The following article was taken from the 11/2/2009 issue of State & Local Taxes Weekly.

11/3/09 -- Oregon Department of Revenue issues temporary rule on tax amnesty program

by Harry Markowitz, Esq., Esq. (RIA)

The Oregon Department of Revenue has adopted a temporary rule, OAR § 150-305.100-(C), effective October 15, 2009, and a news release related to the current tax amnesty program that runs from October 1 through November 19, 2009. The rule explains the application process, acceptable installment plans, and details on the post-amnesty penalty. The program will apply to personal income taxes, corporate income and excise taxes, trust and estate income taxes, and Lane and Tri-Met Transit District self-employment taxes. (Oregon News Release, 10/28/2009)

Application process. In order to be eligible for amnesty, a participant must file an application within the amnesty period on a form prescribed by the Department. Applications are due on or before November 19, 2009 and must be complete and signed by the participant(s). Applications that are not complete or received after November 19, 2009, will not be accepted and the participant will not qualify for the amnesty being sought on that application. Amnesty returns can be filed with or after the application but are due no later than January 19, 2010. Amnesty returns that are not complete or are received after January 19, 2010 will not qualify for the amnesty being sought and all amnesty-related waivers of penalty and interest will be disallowed. Disqualified amnesty returns will be processed as if there had been no amnesty program.

Installment payments. Amnesty participants can enter into an installment payment agreement with the Department to satisfy an amnesty liability by making regular monthly, or more frequent, payments over a designated period of time. No agreement may extend beyond May 31, 2011 and participant(s) must satisfy all amnesty liabilities on or by May 31, 2011. If an amnesty participant fails to fully comply with the terms of an installment payment agreement, all amnesty-related waivers of penalty and interest will be disallowed. However, the participant may ask the Department to find that the failure to fully comply with the terms of the installment payment agreement was due to "reasonable cause." "Reasonable cause" exists when the participant exercises ordinary care and prudence in abiding by the terms of the installment agreement but was unable to comply with that agreement due to the participant's individual circumstances. If the Department makes such a finding, the installment payment agreement may resume, notwithstanding the failure to fully comply, subject to further conditions satisfactory to the Department and provided that full payment is received no later than May 31, 2011. Upon a Department finding of "reasonable cause" the participant will remain eligible for the penalty and interest waivers.

Post-amnesty penalty. Generally, the post amnesty penalty will be applied to any unpaid tax that is otherwise due for any tax year or reporting period for which amnesty could be sought and for which: (1) the taxpayer failed to apply (and file a return or report) for amnesty; or (2) the taxpayer filed for amnesty and underreported tax liability on the amnesty return.

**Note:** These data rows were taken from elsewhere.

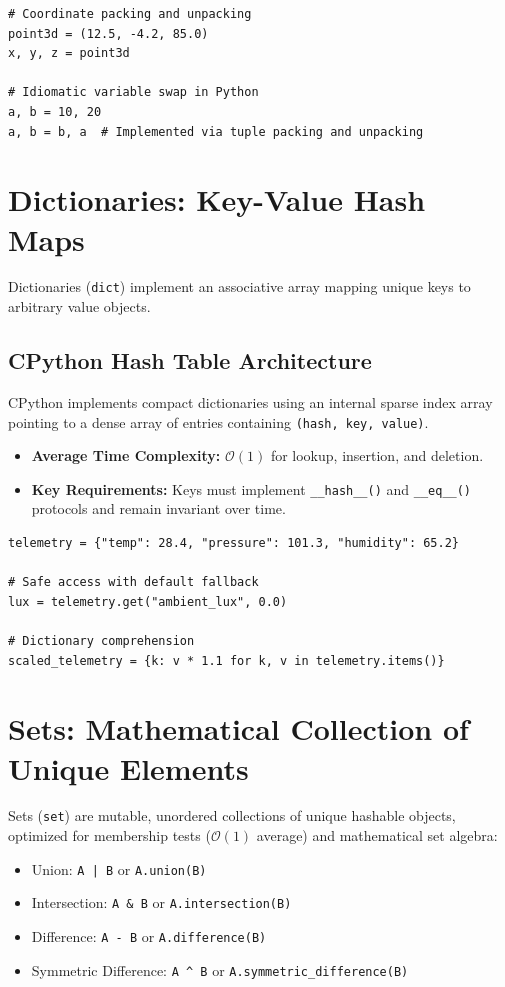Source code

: \begin{lstlisting}[caption={Tuple Packing, Unpacking, and Swapping}]
# Coordinate packing and unpacking
point3d = (12.5, -4.2, 85.0)
x, y, z = point3d

# Idiomatic variable swap in Python
a, b = 10, 20
a, b = b, a  # Implemented via tuple packing and unpacking
\end{lstlisting}

\section{Dictionaries: Key-Value Hash Maps}

Dictionaries (\texttt{dict}) implement an associative array mapping unique keys to arbitrary value objects.

\subsection{CPython Hash Table Architecture}
CPython implements compact dictionaries using an internal sparse index array pointing to a dense array of entries containing \texttt{(hash, key, value)}.
\begin{itemize}[leftmargin=1.8em, itemsep=2pt]
    \item \textbf{Average Time Complexity:} $\mathcal{O}(1)$ for lookup, insertion, and deletion.
    \item \textbf{Key Requirements:} Keys must implement \texttt{\_\_hash\_\_()} and \texttt{\_\_eq\_\_()} protocols and remain invariant over time.
\end{itemize}

\begin{lstlisting}[caption={Dictionary Manipulation and Frequency Counter}]
telemetry = {"temp": 28.4, "pressure": 101.3, "humidity": 65.2}

# Safe access with default fallback
lux = telemetry.get("ambient_lux", 0.0)

# Dictionary comprehension
scaled_telemetry = {k: v * 1.1 for k, v in telemetry.items()}
\end{lstlisting}

\section{Sets: Mathematical Collection of Unique Elements}

Sets (\texttt{set}) are mutable, unordered collections of unique hashable objects, optimized for membership tests ($\mathcal{O}(1)$ average) and mathematical set algebra:
\begin{itemize}[leftmargin=1.8em, itemsep=2pt]
    \item Union: \texttt{A | B} or \texttt{A.union(B)}
    \item Intersection: \texttt{A \& B} or \texttt{A.intersection(B)}
    \item Difference: \texttt{A - B} or \texttt{A.difference(B)}
    \item Symmetric Difference: \texttt{A \^{} B} or \texttt{A.symmetric\_difference(B)}
\end{itemize}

The Department will not impose the post amnesty penalty when an additional tax liability results from an adjustment made to a return by the Internal Revenue Service unless the service has finally imposed a penalty under Internal Revenue Code Sec. 6662, Internal Revenue Code Sec. 6662A, Internal Revenue Code Sec. 6663 or Internal Revenue Code Sec. 7201. In addition, the Department generally will not impose the post amnesty penalty under the following circumstances including, but not limited to, when an adjustment to a return occurs: (1) based on an arithmetical error or transposition of numbers on a return or schedule; (2) based on an inadvertent error made in calculating a depreciation tax deduction allowed to recover the cost or other basis of certain property allowed under the Internal Revenue Code or the Oregon Revised Statutes; and (3) based on an error or omission of an item of income, deduction or credit that results in an additional tax due that is de minimis.